Order, Supreme Court, New York County (Charles Ramos, J.), entered February 24, 1999, which, insofar as appealed from, denied plaintiff's motion for a preliminary injunction and for expedited discovery, and granted defendants' cross motion to dismiss the complaint only to the extent of dismissing the ninth cause of action, unanimously modified, on the law, to grant the motion to dismiss as to the fourth and sixth causes of action as well, and otherwise affirmed, without costs.

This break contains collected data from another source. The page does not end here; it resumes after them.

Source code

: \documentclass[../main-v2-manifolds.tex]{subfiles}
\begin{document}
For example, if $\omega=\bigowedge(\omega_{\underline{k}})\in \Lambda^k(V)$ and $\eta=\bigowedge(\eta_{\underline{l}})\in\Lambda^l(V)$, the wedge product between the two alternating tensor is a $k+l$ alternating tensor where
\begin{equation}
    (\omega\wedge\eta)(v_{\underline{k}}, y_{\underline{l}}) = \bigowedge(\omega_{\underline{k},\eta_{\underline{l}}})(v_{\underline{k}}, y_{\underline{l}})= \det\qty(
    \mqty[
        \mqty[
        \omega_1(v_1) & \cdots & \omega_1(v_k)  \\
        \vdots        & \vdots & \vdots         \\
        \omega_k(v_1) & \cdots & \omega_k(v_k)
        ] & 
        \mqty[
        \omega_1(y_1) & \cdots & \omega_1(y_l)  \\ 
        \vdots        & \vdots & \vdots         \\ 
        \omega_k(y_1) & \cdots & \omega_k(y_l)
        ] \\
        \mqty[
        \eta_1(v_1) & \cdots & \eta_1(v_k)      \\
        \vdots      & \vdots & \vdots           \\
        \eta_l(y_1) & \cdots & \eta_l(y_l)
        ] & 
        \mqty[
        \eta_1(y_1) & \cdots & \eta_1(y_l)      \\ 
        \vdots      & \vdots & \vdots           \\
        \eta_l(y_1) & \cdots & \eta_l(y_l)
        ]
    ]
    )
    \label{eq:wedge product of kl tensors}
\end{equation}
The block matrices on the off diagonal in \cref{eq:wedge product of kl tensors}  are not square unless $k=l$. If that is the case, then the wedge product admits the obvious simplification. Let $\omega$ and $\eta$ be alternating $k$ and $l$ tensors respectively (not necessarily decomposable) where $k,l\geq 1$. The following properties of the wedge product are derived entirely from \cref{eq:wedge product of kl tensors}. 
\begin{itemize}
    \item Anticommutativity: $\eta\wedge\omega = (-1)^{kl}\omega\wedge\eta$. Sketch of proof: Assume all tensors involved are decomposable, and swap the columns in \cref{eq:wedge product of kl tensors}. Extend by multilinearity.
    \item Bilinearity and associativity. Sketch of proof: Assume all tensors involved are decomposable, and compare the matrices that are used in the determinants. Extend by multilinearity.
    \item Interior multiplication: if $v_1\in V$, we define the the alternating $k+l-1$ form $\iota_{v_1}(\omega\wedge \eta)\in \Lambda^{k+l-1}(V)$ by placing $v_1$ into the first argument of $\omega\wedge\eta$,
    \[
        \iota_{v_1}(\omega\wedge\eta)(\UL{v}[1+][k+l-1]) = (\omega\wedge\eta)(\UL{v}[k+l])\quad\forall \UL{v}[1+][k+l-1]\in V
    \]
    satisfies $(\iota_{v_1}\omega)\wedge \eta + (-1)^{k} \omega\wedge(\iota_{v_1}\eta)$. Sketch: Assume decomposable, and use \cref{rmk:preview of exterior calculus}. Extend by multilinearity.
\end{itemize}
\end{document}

Plaintiff's motion for a preliminary injunction, based on allegations that the individual defendants had misappropriated a confidential client database from plaintiff while in its employ and are using such database in competing with plaintiff through the corporate defendant, was properly denied for failure to establish a likelihood of ultimate success on the merits. Plaintiff fails to present any evidentiary support for its assertions that the individual defendants misappropriated the database or that the database is being used to compete against it. Moreover, even assuming a misappropriation, plaintiff's allegations that the database contains publicly unavailable information are conclusory and insufficient to establish a likelihood that it constitutes a trade secret or is otherwise confidential (see, Amana Express Intl. v. Pier-Air Intl., 211 A.D.2d 606, 607, 621 N.Y.S.2d 108). Nor does the restrictive covenant against the soliciting of plaintiff's customers or prospects for one year after leaving plaintiff's employ, signed by one of the individual plaintiffs, warrant injunctive relief, since such covenants, disfavored by the law (Columbia Ribbon & Carbon Mfg. Co. v. A-1-A Corp., 42 N.Y.2d 496, 499, 398 N.Y.S.2d 1004, 369 N.E.2d 4), are only enforced to the extent necessary to prevent the disclosure or use of trade secrets or confidential information (id.), the probable existence of which is not shown here, or where the employee's services are unique or extraordinary (id.), here not alleged to be the case. We need not address the denial of expedited discovery, since the parties appear to be in agreement that the discovery issue has been rendered academic. Concerning the motion to dismiss, the cause of action for tortious interference with prospective business relations should have been dismissed for failure to allege any specific prospective relationship with which defendants interfered (see, Korn v. Princz, 226 A.D.2d 278, 641 N.Y.S.2d 283), and the cause of action for breach of the implied covenant of good faith and fair dealing should have been dismissed as redundant of the cause of action for breach of contract (see, New York Univ. v. Continental Ins. Co., 87 N.Y.2d 308, 319-320, 639 N.Y.S.2d 283, 662 N.E.2d 763).
MEMORANDUM DECISION.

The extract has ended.